Retornar a minha antiga casa ancestral em Valíria tornava a minha existência cada vez mais miserável. A cada 50 anos eu voltava ao lugar onde eu nasci, não para relembrar a família que eu havia perdido, pois isso era impossível de esquecer, mas para me torturar por eu estar "vivo" e eles não. Todos os cômodos desse castelo silencioso e abandonado traziam memórias vividas à minha mente, memórias felizes e outras tristes, e eu gostaria de esquecer ambas.
As memórias felizes eram as piores, ter podido um dia sentir a felicidade e de repente vê-la escorrer por entre meus dedos...essas memórias me rasgavam por dentro, destroçavam cada pedaço do meu ser imortal, e isso jamais mudaria, acredite em mim, eu já tentei de todas as maneiras possíveis fazer com que meu cérebro parasse de se lembrar. Eletrochoque, lobotomia, um rifle, um machado, nada me fez esquecer, essa merda de cérebro se regenerava toda vez, apenas a morte eterna poderia me fazer esquecer, mas... se eu os esquecesse, quem se lembraria de seus nomes e de sua história? Essa era a cruz que eu deveria carregar, eternamente.

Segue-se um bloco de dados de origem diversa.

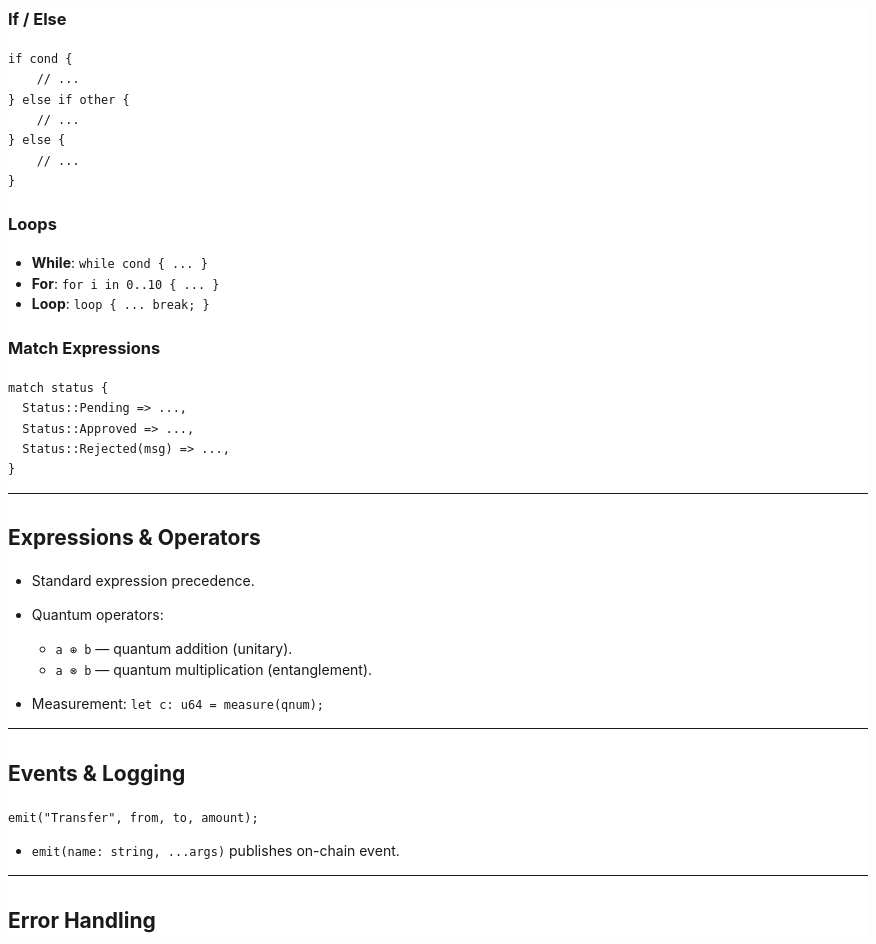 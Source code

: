 ### If / Else

```qblang
if cond {
    // ...
} else if other {
    // ...
} else {
    // ...
}
```

### Loops

* **While**: `while cond { ... }`
* **For**: `for i in 0..10 { ... }`
* **Loop**: `loop { ... break; }`

### Match Expressions

```qblang
match status {
  Status::Pending => ...,
  Status::Approved => ...,
  Status::Rejected(msg) => ...,
}
```

---

## Expressions & Operators

* Standard expression precedence.
* Quantum operators:

  * `a ⊕ b` — quantum addition (unitary).
  * `a ⊗ b` — quantum multiplication (entanglement).
* Measurement: `let c: u64 = measure(qnum);`

---

## Events & Logging

```qblang
emit("Transfer", from, to, amount);
```

* `emit(name: string, ...args)` publishes on-chain event.

---

## Error Handling
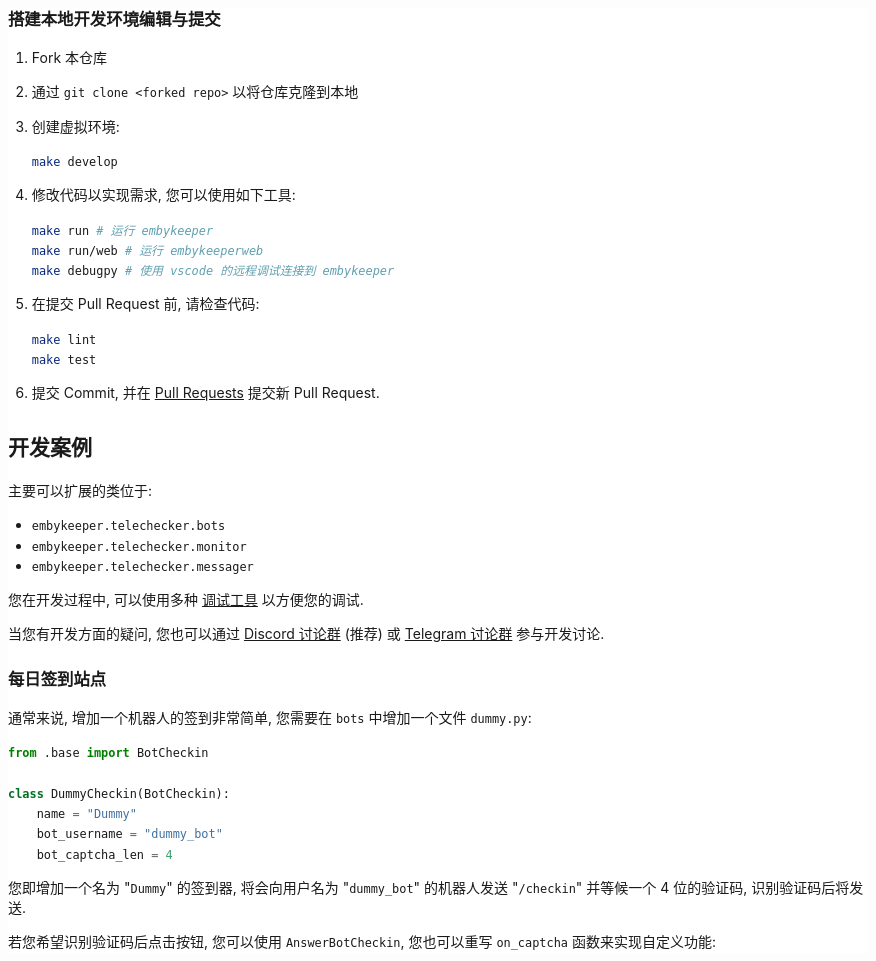 ### 搭建本地开发环境编辑与提交

1. Fork 本仓库
2. 通过 `git clone <forked repo>` 以将仓库克隆到本地
3. 创建虚拟环境:

   ```bash
   make develop
   ```

4. 修改代码以实现需求, 您可以使用如下工具:

   ```bash
   make run # 运行 embykeeper
   make run/web # 运行 embykeeperweb
   make debugpy # 使用 vscode 的远程调试连接到 embykeeper
   ```

5. 在提交 Pull Request 前, 请检查代码:

   ```bash
   make lint
   make test
   ```

6. 提交 Commit, 并在 [Pull Requests](https://github.com/emby-keeper/emby-keeper/pulls) 提交新 Pull Request.

## 开发案例

主要可以扩展的类位于:

- `embykeeper.telechecker.bots`
- `embykeeper.telechecker.monitor`
- `embykeeper.telechecker.messager`

您在开发过程中, 可以使用多种 [调试工具](/guide/调试工具) 以方便您的调试.

当您有开发方面的疑问, 您也可以通过 [Discord 讨论群](https://discord.gg/MzkEy6cj) (推荐) 或 [Telegram 讨论群](https://t.me/embykeeperchat) 参与开发讨论.

### 每日签到站点

通常来说, 增加一个机器人的签到非常简单, 您需要在 `bots` 中增加一个文件 `dummy.py`:

```python
from .base import BotCheckin

class DummyCheckin(BotCheckin):
    name = "Dummy"
    bot_username = "dummy_bot"
    bot_captcha_len = 4
```

您即增加一个名为 "`Dummy`" 的签到器, 将会向用户名为 "`dummy_bot`" 的机器人发送 "`/checkin`" 并等候一个 4 位的验证码, 识别验证码后将发送.

若您希望识别验证码后点击按钮, 您可以使用 `AnswerBotCheckin`, 您也可以重写 `on_captcha` 函数来实现自定义功能:
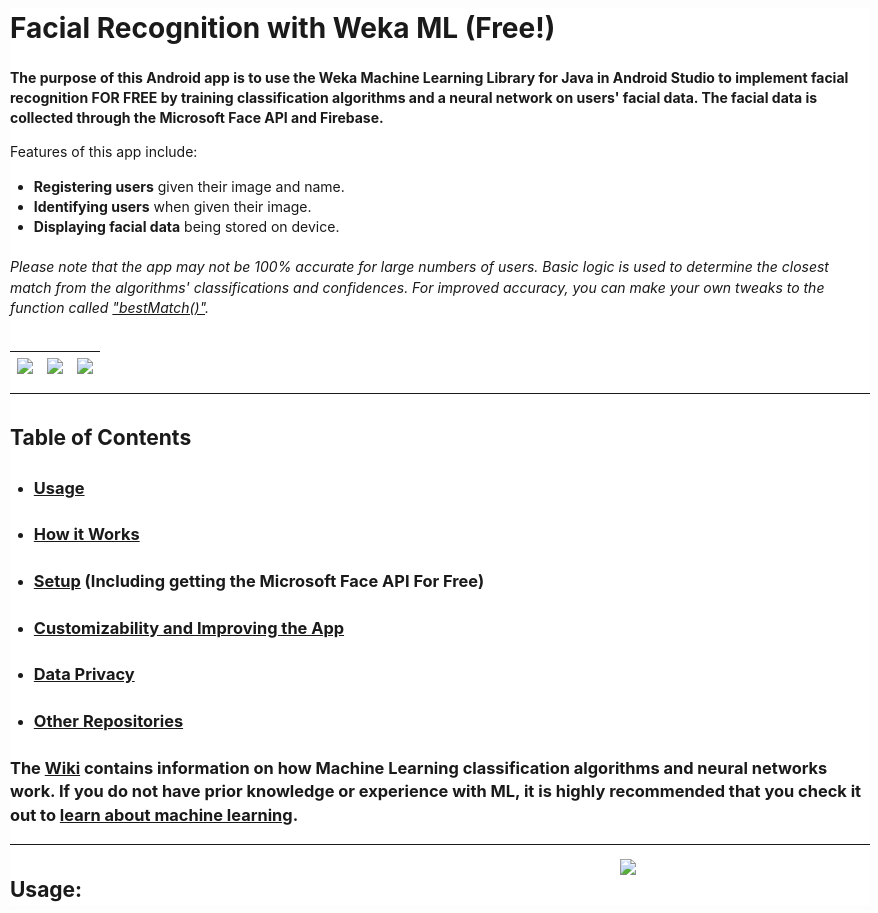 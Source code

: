 # Facial Recognition with Weka ML (Free!)

**The purpose of this Android app is to use the Weka Machine Learning Library for Java in Android Studio to implement facial recognition FOR FREE by training 
classification algorithms and a neural network on users' facial data. The facial data is collected through the Microsoft Face API and Firebase.**

Features of this app include:
 - **Registering users** given their image and name.
 - **Identifying users** when given their image.
 - **Displaying facial data** being stored on device.

###### Please note that the app may not be 100% accurate for large numbers of users. Basic logic is used to determine the closest match from the algorithms' classifications and confidences. For improved accuracy, you can make your own tweaks to the function called ["bestMatch()"](https://github.com/ishaanjav/Weka-ML-Face-Recognition/blob/master/app/src/main/java/com/example/anany/javawekamlfacerecognition/MainActivity.java#L421).

|<img align="center" src="https://github.com/ishaanjav/Weka-ML-Face-Recognition/blob/master/Home%20Screen%20Image.png" width="90%"> |<img align="center" src="https://github.com/ishaanjav/Weka-ML-Face-Recognition/blob/master/User%20Identified%20Image.png" width="90%">| <img align="center" src="https://github.com/ishaanjav/Weka-ML-Face-Recognition/blob/master/Extra%20Statistics%20Image.png" width="89%">|
|---  |--- |--- |
_____
## Table of Contents
  - ### [Usage](https://github.com/ishaanjav/Weka-ML-Face-Recognition/blob/master/README.md#usage-1)
  - ### [How it Works](https://github.com/ishaanjav/Weka-ML-Face-Recognition/blob/master/README.md#how-it-works-1)
  - ### [Setup](https://github.com/ishaanjav/Weka-ML-Face-Recognition/blob/master/README.md#setup) (Including getting the Microsoft Face API For Free)
  - ### [Customizability and Improving the App](https://github.com/ishaanjav/Weka-ML-Face-Recognition/blob/master/README.md#customizability-and-improving-the-app-1)
  - ### [Data Privacy](https://github.com/ishaanjav/Weka-ML-Face-Recognition/blob/master/README.md#data--privacy-1)
  - ### [Other Repositories](https://github.com/ishaanjav/Weka-ML-Face-Recognition/blob/master/README.md#other-repositories-1)

### The [Wiki](https://github.com/ishaanjav/Weka-ML-Face-Recognition/wiki) contains information on how Machine Learning classification algorithms and neural networks work. If you do not have prior knowledge or experience with ML, it is highly recommended that you check it out to [learn about machine learning](https://github.com/ishaanjav/Weka-ML-Face-Recognition/wiki).
_____
<img align="right" src="https://github.com/ishaanjav/Weka-ML-Face-Recognition/blob/master/Using%20the%20App%20Gif.gif" width="250" />

## Usage:
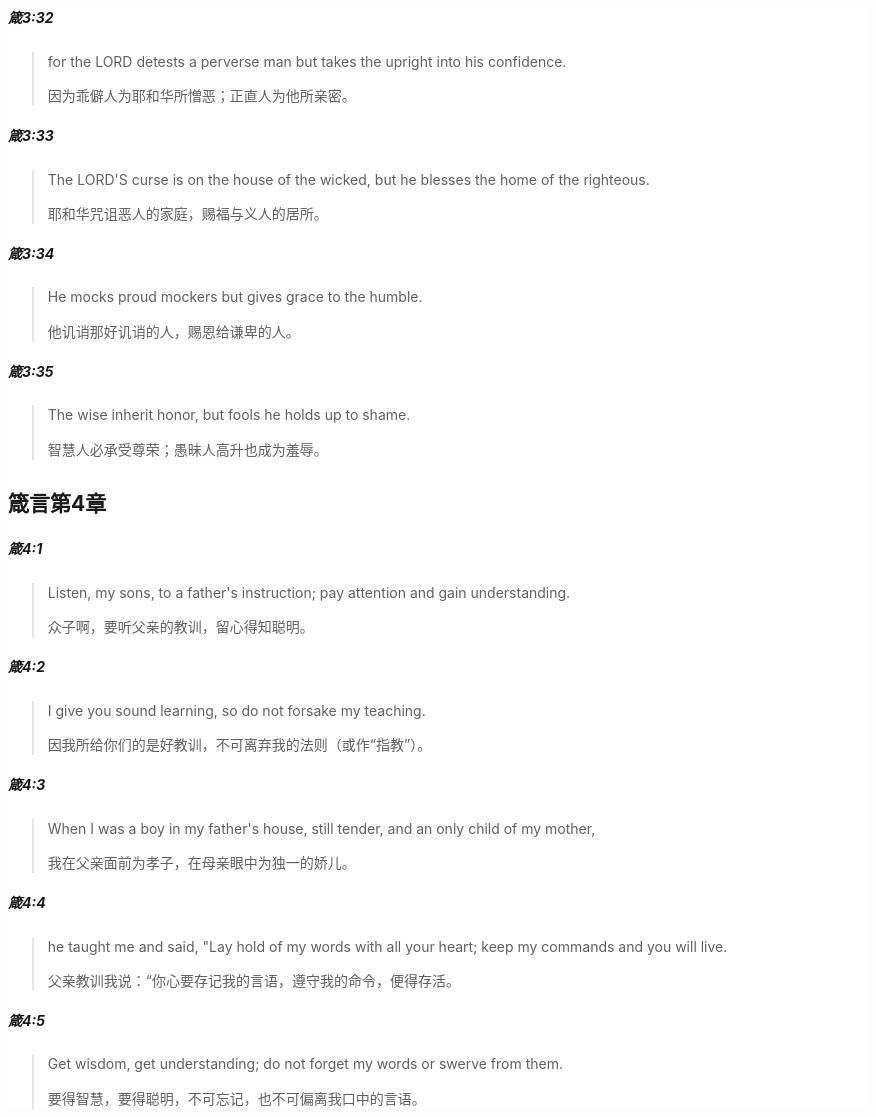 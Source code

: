
##### 箴3:32
> for the LORD detests a perverse man but takes the upright into his confidence.
>
> 因为乖僻人为耶和华所憎恶；正直人为他所亲密。


##### 箴3:33
> The LORD'S curse is on the house of the wicked, but he blesses the home of the righteous.
>
> 耶和华咒诅恶人的家庭，赐福与义人的居所。


##### 箴3:34
> He mocks proud mockers but gives grace to the humble.
>
> 他讥诮那好讥诮的人，赐恩给谦卑的人。


##### 箴3:35
> The wise inherit honor, but fools he holds up to shame.
>
> 智慧人必承受尊荣；愚昧人高升也成为羞辱。


## 箴言第4章
##### 箴4:1
> Listen, my sons, to a father's instruction; pay attention and gain understanding.
>
> 众子啊，要听父亲的教训，留心得知聪明。


##### 箴4:2
> I give you sound learning, so do not forsake my teaching.
>
> 因我所给你们的是好教训，不可离弃我的法则（或作“指教”）。


##### 箴4:3
> When I was a boy in my father's house, still tender, and an only child of my mother,
>
> 我在父亲面前为孝子，在母亲眼中为独一的娇儿。


##### 箴4:4
> he taught me and said, "Lay hold of my words with all your heart; keep my commands and you will live.
>
> 父亲教训我说：“你心要存记我的言语，遵守我的命令，便得存活。


##### 箴4:5
> Get wisdom, get understanding; do not forget my words or swerve from them.
>
> 要得智慧，要得聪明，不可忘记，也不可偏离我口中的言语。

Segurando um candelabro velho com uma vela acessa, eu subo os degraus da escada e paro na metade do caminho por um segundo, me recordando de que foi aqui que meu corpo esteve antes de ser trazido de volta, feridas exteriores regeneradas, e um corpo amaldiçoado, para sempre com 39 anos. Volto a subir até atingir o topo da escada, com meus passos pesados fazendo barulho pelo caminho. Se Viserys estivesse aqui ele teria reclamado do barulho das minhas pegadas, perguntaria o que teria me causado tanta raiva a ponto de eu descontar no chão. Solto um barulho que deveria ter sido uma risada, mas ela sai distorcida.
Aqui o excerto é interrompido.